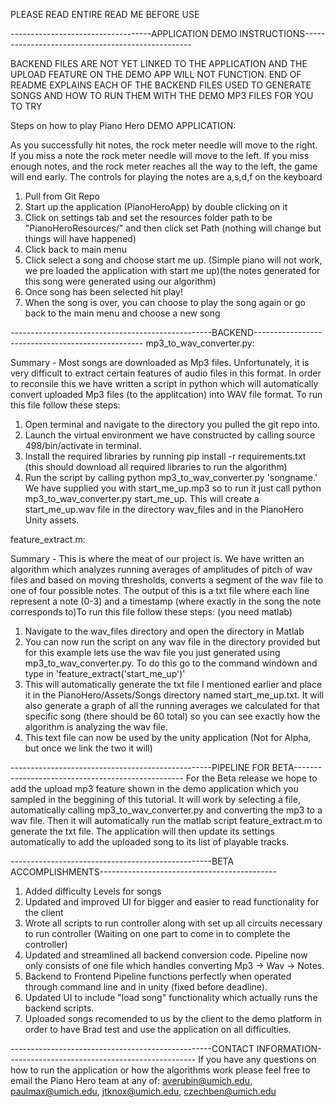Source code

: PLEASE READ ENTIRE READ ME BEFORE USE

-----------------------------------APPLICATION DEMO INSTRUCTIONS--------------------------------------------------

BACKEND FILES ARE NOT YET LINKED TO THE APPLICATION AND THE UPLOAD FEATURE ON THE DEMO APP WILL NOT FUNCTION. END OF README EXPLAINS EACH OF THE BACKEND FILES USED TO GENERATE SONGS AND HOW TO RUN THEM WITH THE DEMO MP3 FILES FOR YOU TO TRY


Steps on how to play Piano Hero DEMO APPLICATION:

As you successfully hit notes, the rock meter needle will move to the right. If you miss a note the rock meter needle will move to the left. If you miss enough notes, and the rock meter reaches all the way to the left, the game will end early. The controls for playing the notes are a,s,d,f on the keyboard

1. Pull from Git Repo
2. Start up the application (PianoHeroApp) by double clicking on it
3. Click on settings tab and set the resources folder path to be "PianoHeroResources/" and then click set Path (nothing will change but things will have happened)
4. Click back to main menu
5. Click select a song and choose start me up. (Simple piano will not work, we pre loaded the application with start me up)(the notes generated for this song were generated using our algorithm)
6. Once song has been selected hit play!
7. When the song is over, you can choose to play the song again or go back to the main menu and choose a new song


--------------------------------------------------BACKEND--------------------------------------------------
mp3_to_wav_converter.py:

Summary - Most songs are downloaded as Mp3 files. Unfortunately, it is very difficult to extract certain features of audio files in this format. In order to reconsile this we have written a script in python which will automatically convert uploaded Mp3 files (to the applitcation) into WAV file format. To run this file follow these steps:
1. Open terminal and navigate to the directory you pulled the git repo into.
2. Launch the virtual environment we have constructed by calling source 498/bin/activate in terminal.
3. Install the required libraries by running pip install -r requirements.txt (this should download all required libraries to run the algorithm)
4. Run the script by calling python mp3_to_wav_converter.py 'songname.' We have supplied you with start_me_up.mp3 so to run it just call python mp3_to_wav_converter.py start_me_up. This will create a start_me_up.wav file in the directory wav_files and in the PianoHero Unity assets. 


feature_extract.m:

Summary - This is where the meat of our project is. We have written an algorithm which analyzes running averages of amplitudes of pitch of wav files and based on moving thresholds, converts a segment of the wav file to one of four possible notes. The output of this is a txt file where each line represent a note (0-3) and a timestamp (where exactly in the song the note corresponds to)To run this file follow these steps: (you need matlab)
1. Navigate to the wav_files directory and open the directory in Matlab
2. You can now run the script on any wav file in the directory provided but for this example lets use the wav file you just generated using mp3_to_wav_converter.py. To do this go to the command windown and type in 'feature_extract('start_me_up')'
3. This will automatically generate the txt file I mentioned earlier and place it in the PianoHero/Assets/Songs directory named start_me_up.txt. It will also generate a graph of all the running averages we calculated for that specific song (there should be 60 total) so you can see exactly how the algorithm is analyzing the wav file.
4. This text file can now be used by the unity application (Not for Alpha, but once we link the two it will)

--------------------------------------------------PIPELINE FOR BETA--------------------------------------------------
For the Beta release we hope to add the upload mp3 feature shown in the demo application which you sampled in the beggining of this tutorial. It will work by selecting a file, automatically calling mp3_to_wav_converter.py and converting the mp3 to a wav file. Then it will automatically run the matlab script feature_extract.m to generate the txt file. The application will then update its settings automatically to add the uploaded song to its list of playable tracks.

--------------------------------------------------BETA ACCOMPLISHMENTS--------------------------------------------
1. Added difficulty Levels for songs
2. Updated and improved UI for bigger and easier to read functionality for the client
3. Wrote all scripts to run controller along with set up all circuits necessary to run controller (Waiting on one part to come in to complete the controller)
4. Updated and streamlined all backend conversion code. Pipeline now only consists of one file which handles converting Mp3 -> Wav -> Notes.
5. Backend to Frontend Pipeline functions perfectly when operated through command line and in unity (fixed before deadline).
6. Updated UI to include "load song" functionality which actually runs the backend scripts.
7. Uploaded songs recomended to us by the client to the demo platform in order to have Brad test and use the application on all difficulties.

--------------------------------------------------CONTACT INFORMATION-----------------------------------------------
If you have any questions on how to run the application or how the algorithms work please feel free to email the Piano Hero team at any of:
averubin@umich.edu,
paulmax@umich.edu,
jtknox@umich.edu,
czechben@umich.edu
§
# [YOUR ASSIGNMENT]
Beginning with the line that holds "7. Uploaded songs", please give again each line exactly until the records end, and include that final line.

# [OUTPUT FOR THIS EXERCISE]
7. Uploaded songs recomended to us by the client to the demo platform in order to have Brad test and use the application on all difficulties.

--------------------------------------------------CONTACT INFORMATION-----------------------------------------------
If you have any questions on how to run the application or how the algorithms work please feel free to email the Piano Hero team at any of:
averubin@umich.edu,
paulmax@umich.edu,
jtknox@umich.edu,
czechben@umich.edu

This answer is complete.